In an interview with The Times on 7 December 2020 Chris Stark of the Climate Change Committee said that converting all gas heating systems to clean-burning hydrogen was "unwieldy and impractical" because of the difficulty of producing enough hydrogen.

Chris Stark

More than 80% of homes have gas boilers and emit carbon dioxide. They will need to be replaced by 2050 to reduce emissions to Net Zero. In its Green Industrial Revolution announced last month the government said that it was leaving open "the choice as to whether we ultimately pursue hydrogen heating, an electrified heating system or a mixture of both".

This week the committee is due to publish analysis that Mr Stark said would include dates by which gas boilers must cease to be sold and used.

Proponents of hydrogen say that it offers a route to decarbonising homes with minimum disruption to consumers, since gas boilers and cookers could be replaced with hydrogen ones that operate in much the same way. Gas networks are also pushing for the option because it could prevent their pipeline networks becoming obsolete.

Bedrock of the transition

Mr Stark told The Times that while he saw a role for pure hydrogen heating in some places, electrified heating such as heat pumps that draw warmth from the environment would need to be "the bedrock of the transition", in large part because of the challenge of making enough hydrogen.

The cleanest way of making hydrogen is through electrolysis, using renewable electricity such as that from wind farms to split water into "green" hydrogen and oxygen.

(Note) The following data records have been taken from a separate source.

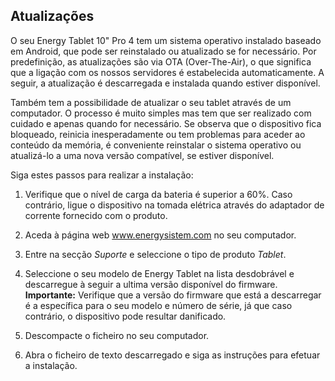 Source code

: ## Atualizações

O seu Energy Tablet 10" Pro 4 tem um sistema operativo instalado baseado em Android, que pode ser reinstalado ou atualizado se for necessário.  Por predefinição, as atualizações são via OTA (Over-The-Air), o que significa que a ligação com os nossos servidores é estabelecida automaticamente. A seguir, a atualização é descarregada e instalada quando estiver disponível.

Também tem a possibilidade de atualizar o seu tablet através de um computador. O processo é muito simples mas tem que ser realizado com cuidado e apenas quando for necessário. Se observa que o dispositivo fica bloqueado, reinicia inesperadamente ou tem problemas para aceder ao conteúdo da memória, é conveniente reinstalar o sistema operativo ou atualizá-lo a uma nova versão compatível, se estiver disponível.

Siga estes passos para realizar a instalação:

1.  Verifique que o nível de carga da bateria é superior a 60%.  Caso contrário, ligue o dispositivo na tomada elétrica através do adaptador de corrente fornecido com o produto.

2. Aceda à página web www.energysistem.com no seu computador.

3. Entre na secção *Suporte* e seleccione o tipo de produto *Tablet*.

4. Seleccione o seu modelo de Energy Tablet na lista desdobrável e descarregue à seguir a ultima versão disponível do firmware.
**Importante:**
Verifique que a versão do firmware que está a descarregar é a específica para o seu modelo e número de série, já que caso contrário, o dispositivo pode resultar danificado.

5. Descompacte o ficheiro no seu computador.

6. Abra o ficheiro de texto descarregado e siga as instruções para efetuar a instalação.



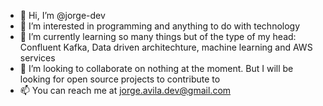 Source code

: - 👋 Hi, I’m @jorge-dev
- 👀 I’m interested in programming and anything to do with technology
- 🌱 I’m currently learning so many things but of the type of my head: Confluent Kafka, Data driven architechture, machine learning and AWS services
- 💞️ I’m looking to collaborate on nothing at the moment. But  I will be looking for open source projects to contribute to
- 📫 You can reach me at jorge.avila.dev@gmail.com

<!---
jorge-dev/jorge-dev is a ✨ special ✨ repository because its `README.md` (this file) appears on your GitHub profile.
You can click the Preview link to take a look at your changes.
--->
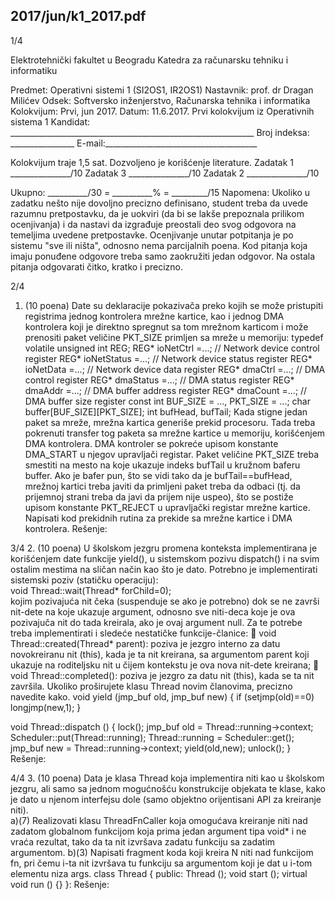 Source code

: 2017/jun/k1_2017.pdf
--------------------------------------------------------------------------------


1/4 
 
Elektrotehnički fakultet u Beogradu 
Katedra za računarsku tehniku i informatiku 
 
Predmet:   Operativni sistemi 1 (SI2OS1, IR2OS1) 
Nastavnik:  prof. dr Dragan Milićev 
Odsek: Softversko inženjerstvo, Računarska tehnika i informatika 
Kolokvijum: Prvi, jun 2017. 
Datum:    11.6.2017. 
Prvi kolokvijum iz Operativnih sistema 1 
Kandidat:   _____________________________________________________________ 
Broj indeksa: ________________  E-mail:______________________________________ 
 
Kolokvijum traje 1,5 sat. Dozvoljeno je korišćenje literature. 
Zadatak 1 _______________/10   Zadatak 3 _______________/10 
Zadatak 2    _______________/10    
 
Ukupno:    __________/30 = __________% = _________/15 
Napomena:  Ukoliko u  zadatku nešto nije dovoljno precizno definisano, student treba da 
uvede razumnu pretpostavku, da je uokviri (da bi se lakše prepoznala prilikom ocenjivanja) i 
da  nastavi  da  izgrađuje  preostali  deo  svog  odgovora  na  temeljima  uvedene  pretpostavke. 
Ocenjivanje unutar potpitanja je po sistemu "sve ili ništa", odnosno nema parcijalnih poena. 
Kod pitanja koja imaju ponuđene odgovore treba samo zaokružiti jedan odgovor. Na ostala 
pitanja odgovarati čitko, kratko i precizno. 
 

2/4 
1.    (10 poena) 
Date su deklaracije pokazivača preko kojih se može pristupiti registrima jednog kontrolera 
mrežne  kartice,  kao  i  jednog  DMA  kontrolera  koji  je  direktno  spregnut  sa  tom  mrežnom 
karticom i može prenositi paket veličine PKT_SIZE primljen sa mreže u memoriju: 
typedef volatile unsigned int REG; 
REG* ioNetCtrl =...;    // Network device control register 
REG* ioNetStatus =...;  // Network device status register 
REG* ioNetData =...;    // Network device data register 
REG* dmaCtrl =...;      // DMA control register 
REG* dmaStatus =...;    // DMA status register 
REG* dmaAddr =...;      // DMA buffer address register 
REG* dmaCount =...;     // DMA buffer size register 
const int BUF_SIZE = ..., PKT_SIZE = ...; 
char buffer[BUF_SIZE][PKT_SIZE]; 
int bufHead, bufTail; 
Kada  stigne  jedan  paket  sa  mreže,  mrežna  kartica  generiše  prekid  procesoru.  Tada  treba 
pokrenuti transfer tog paketa sa mrežne kartice u memoriju, korišćenjem DMA kontrolera. 
DMA kontroler se pokreće upisom konstante DMA_START u njegov upravljači registar. Paket 
veličine PKT_SIZE treba smestiti na mesto na koje ukazuje indeks bufTail u kružnom baferu 
buffer. Ako je bafer pun, što se vidi tako da je bufTail==bufHead, mrežnoj kartici treba 
javiti da primljeni paket treba da odbaci (tj. da prijemnoj strani treba da javi da prijem nije 
uspeo), što se postiže upisom konstante PKT_REJECT u upravljački registar mrežne kartice.  
Napisati kod prekidnih rutina za prekide sa mrežne kartice i DMA kontrolera. 
Rešenje: 

3/4 
2. (10 poena) 
U školskom jezgru promena konteksta implementirana je korišćenjem date funkcije yield(), 
u sistemskom pozivu dispatch() i na svim ostalim mestima na sličan način kao što je dato. 
Potrebno je implementirati sistemski poziv (statičku operaciju):  
void Thread::wait(Thread* forChild=0);  
kojim pozivajuća nit čeka (suspenduje se ako je potrebno) dok se ne završi nit-dete na koje 
ukazuje argument, odnosno sve niti-deca koje je ova pozivajuča nit do tada kreirala, ako je 
ovaj argument null. Za te potrebe treba implementirati i sledeće nestatičke funkcije-članice: 
 void Thread::created(Thread* parent): poziva je jezgro interno za datu 
novokreiranu nit (this), kada je ta nit kreirana, sa argumentom parent koji ukazuje na 
roditeljsku nit u čijem kontekstu je ova nova nit-dete kreirana; 
 void Thread::completed(): poziva je jezgro za datu nit (this), kada se ta nit završila. 
Ukoliko proširujete klasu Thread novim članovima, precizno navedite kako. 
void yield (jmp_buf old, jmp_buf new) { 
  if (setjmp(old)==0) longjmp(new,1); 
} 
 
void Thread::dispatch () { 
  lock(); 
  jmp_buf old = Thread::running->context; 
  Scheduler::put(Thread::running); 
  Thread::running = Scheduler::get(); 
  jmp_buf new = Thread::running->context; 
  yield(old,new); 
  unlock(); 
} 
Rešenje: 

4/4 
3. (10 poena) 
Data  je  klasa Thread  koja  implementira  niti  kao  u  školskom  jezgru,  ali  samo  sa  jednom 
mogućnošću  konstrukcije  objekata  te  klase,  kako  je  dato  u  njenom  interfejsu  dole  (samo 
objektno orijentisani API za kreiranje niti).  
a)(7)  Realizovati  klasu ThreadFnCaller  koja  omogućava  kreiranje  niti  nad  zadatom 
globalnom funkcijom koja prima jedan argument tipa void* i ne vraća rezultat, tako da ta nit 
izvršava zadatu funkciju sa zadatim argumentom. 
b)(3) Napisati fragment koda koji kreira N niti nad funkcijom fn, pri čemu i-ta nit izvršava tu 
funkciju sa argumentom koji je dat u i-tom elementu niza args. 
class Thread { 
public: 
  Thread (); 
  void start (); 
  virtual void run () {} 
}: 
Rešenje: 
 
  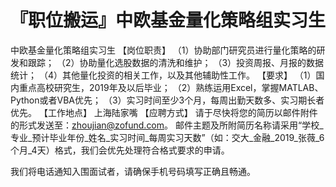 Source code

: # 『职位搬运』中欧基金量化策略组实习生

中欧基金量化策略组实习生
【岗位职责】
（1）协助部门研究员进行量化策略的研发和跟踪；
（2）协助量化选股数据的清洗和维护；
（3）投资周报、月报的数据统计；
（4）其他量化投资的相关工作，以及其他辅助性工作。
【要求】
（1）国内重点高校研究生，2019年及以后毕业；
（2）熟练运用Excel，掌握MATLAB、Python或者VBA优先；
（3）实习时间至少3个月，每周出勤天数多、实习期长者优先。
【工作地点】
上海陆家嘴
【应聘方式】
请于尽快将您的简历以邮件附件的形式发送至：zhoujian@zofund.com。
邮件主题及所附简历名称请采用“学校_专业_预计毕业年份_姓名_实习时间_每周实习天数”（如：交大_金融_2019_张薇_6个月_4天）格式，我们会优先处理符合格式要求的申请。
 
我们将电话通知入围面试者，请确保手机号码填写正确且畅通。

Britain has about 10 gigawatts of offshore wind farm capacity today and has plans to quadruple that by 2030. Mr Stark said: "You'd need something like 300 gigawatts of offshore wind if you wanted to produce the amount of hydrogen that we'd need to straightforwardly replace natural gas, and that doesn't seem like a practical solution".

The other way of making hydrogen is by processing fossil-fuel natural gas to extract hydrogen. However, this requires substantial infrastructure to capture and store carbon emitted in the process.